Il est intéressant de revoir Birdman, ou la surprenante vertu de l’ignorance (urg, j’avais oublié ce sous-titre à la c…), quelques semaines seulement après que les vénérables Martin Scorsese et Francis Ford Coppola aient relancé le débat sur la légitimité artistique des films de super-héros, genre de loin le genre plus dominateur du cinéma hollywoodien de ces dix dernières années, en termes de résultats au box-office américain comme international. Avengers : Endgame n’était pas encore devenu (soupir) le plus gros succès financier de l’histoire du cinéma que, voici maintenant cinq ans, Alejandro Gonzalez Iñárritu déplorait déjà le « génocide culturel » perpétré par les grands studios et leurs innombrables suites, reboots, remakes et autres prequels de Batman, Spiderman et autres –man, avec l’occasionnelle –woman par-ci par-là. Ce n’est pas seulement le personnage de Mike Shiner (Ed Norton) qui le dit, mais Iñárritu lui-même, mot pour mot : https://deadline.com/2014/10/birdman-director-alejandro-gonzalez-inarritu-writers-interview-852206/


Les paroles du réalisateur mexicain avaient alors été accueillies avec une relative bienveillance, ou tout du moins indifférence (à l’exception d’une répartie honteuse de Robert Downey Jnr) tandis que celles de Scorsese et Coppola ont suscité une véritable tempête dans un verre d’eau. Les temps ont-ils changé à ce point en cinq ans ? Ce qui suscitait encore un tant soit peu de circonspection est-il entretemps devenu la norme ? On dirait bien, même si les papis de l’Académie des Oscars, chère à Iñárritu, font de la résistance. Depuis 21 Grammes, AGI a montré qu’il savait comment les caresser dans le sens du poil, et le moins qu’on puisse dire, c’est que niveau statuettes, le jeu en valait la chandelle : meilleur scénario original, meilleure photographie, et surtout le doublé ultime, meilleur réalisateur-meilleur film !

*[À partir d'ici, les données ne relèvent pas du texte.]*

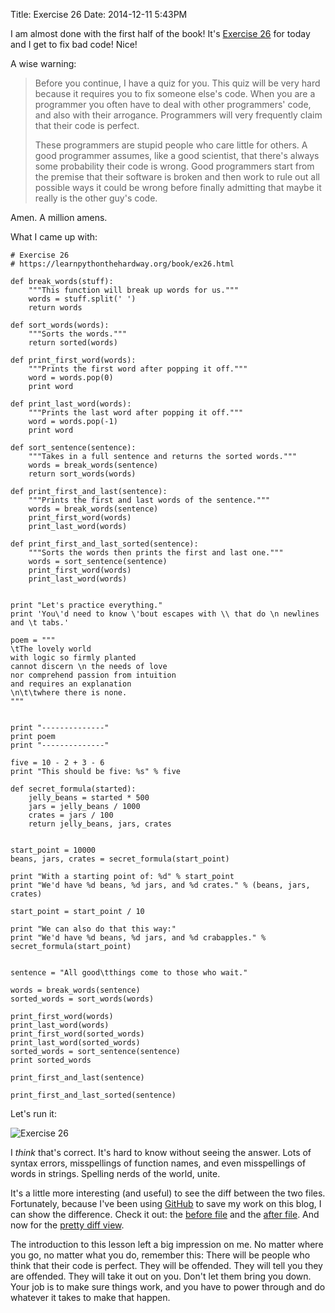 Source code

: Title: Exercise 26
Date: 2014-12-11 5:43PM

I am almost done with the first half of the book! It's [Exercise 26](https://learnpythonthehardway.org/book/ex26.html) for today and I get to fix bad code! Nice!

A wise warning:

> Before you continue, I have a quiz for you. This quiz will be very hard because it requires you to fix someone else's code. When you are a programmer you often have to deal with other programmers' code, and also with their arrogance. Programmers will very frequently claim that their code is perfect.
>  
> These programmers are stupid people who care little for others. A good programmer assumes, like a good scientist, that there's always some probability their code is wrong. Good programmers start from the premise that their software is broken and then work to rule out all possible ways it could be wrong before finally admitting that maybe it really is the other guy's code.

Amen. A million amens.

What I came up with:

```
# Exercise 26
# https://learnpythonthehardway.org/book/ex26.html

def break_words(stuff):
    """This function will break up words for us."""
    words = stuff.split(' ')
    return words

def sort_words(words):
    """Sorts the words."""
    return sorted(words)

def print_first_word(words):
    """Prints the first word after popping it off."""
    word = words.pop(0)
    print word

def print_last_word(words):
    """Prints the last word after popping it off."""
    word = words.pop(-1)
    print word

def sort_sentence(sentence):
    """Takes in a full sentence and returns the sorted words."""
    words = break_words(sentence)
    return sort_words(words)

def print_first_and_last(sentence):
    """Prints the first and last words of the sentence."""
    words = break_words(sentence)
    print_first_word(words)
    print_last_word(words)

def print_first_and_last_sorted(sentence):
    """Sorts the words then prints the first and last one."""
    words = sort_sentence(sentence)
    print_first_word(words)
    print_last_word(words)


print "Let's practice everything."
print 'You\'d need to know \'bout escapes with \\ that do \n newlines and \t tabs.'

poem = """
\tThe lovely world
with logic so firmly planted
cannot discern \n the needs of love
nor comprehend passion from intuition
and requires an explanation
\n\t\twhere there is none.
"""


print "--------------"
print poem
print "--------------"

five = 10 - 2 + 3 - 6
print "This should be five: %s" % five

def secret_formula(started):
    jelly_beans = started * 500
    jars = jelly_beans / 1000
    crates = jars / 100
    return jelly_beans, jars, crates


start_point = 10000
beans, jars, crates = secret_formula(start_point)

print "With a starting point of: %d" % start_point
print "We'd have %d beans, %d jars, and %d crates." % (beans, jars, crates)

start_point = start_point / 10

print "We can also do that this way:"
print "We'd have %d beans, %d jars, and %d crabapples." % secret_formula(start_point)


sentence = "All good\tthings come to those who wait."

words = break_words(sentence)
sorted_words = sort_words(words)

print_first_word(words)
print_last_word(words)
print_first_word(sorted_words)
print_last_word(sorted_words)
sorted_words = sort_sentence(sentence)
print sorted_words

print_first_and_last(sentence)

print_first_and_last_sorted(sentence)
```

Let's run it:

![Exercise 26]({filename}/images/ex26.png "Exercise 26")

I *think* that's correct. It's hard to know without seeing the answer. Lots of syntax errors, misspellings of function names, and even misspellings of words in strings. Spelling nerds of the world, unite.

It's a little more interesting (and useful) to see the diff between the two files. Fortunately, because I've been using [GitHub](https://github.com/richardcornish/lpthw) to save my work on this blog, I can show the difference. Check it out: the [before file](https://github.com/richardcornish/lpthw/blob/13fdf52eedbc0dbdc2eb2c0b656a4b2fa1e74bd5/exercises/ex26.py) and the [after file](https://github.com/richardcornish/lpthw/blob/master/exercises/ex26.py). And now for the [pretty diff view](https://github.com/richardcornish/lpthw/commit/7c95e54462a2309931fdfb7cb6afb595f9569efe?diff=split).

The introduction to this lesson left a big impression on me. No matter where you go, no matter what you do, remember this: There will be  people who think that their code is perfect. They will be offended. They will tell you they are offended. They will take it out on you. Don't let them bring you down. Your job is to make sure things work, and you have to power through and do whatever it takes to make that happen.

Mais je m’égare, le palmarès de Birdman n’ayant a priori pas grand-chose à voir avec notre débat initial. Je dis bien « a priori », car à bien y regarder de plus près, Iñárritu fait ici la même chose que ce qu’il reproche à ses némésis : succomber à la gloutonnerie. Mais là où Marvel et DC ne s’intéressent qu’à l’argent, le natif de Mexico City est quant à lui friand d’honneurs. Succès critique et populaire inattendu, Amores Perros l’a rendu accro. Après deux essais adressés au cosmopolitisme cannois, bienveillant mais apparemment rétif à lui accorder la Palme d’Or, Iñárritu a cependant fini par se détourner de la Croisette pour s’en retourner au Nouveau Monde, bien plus prompt à satisfaire ses besoins.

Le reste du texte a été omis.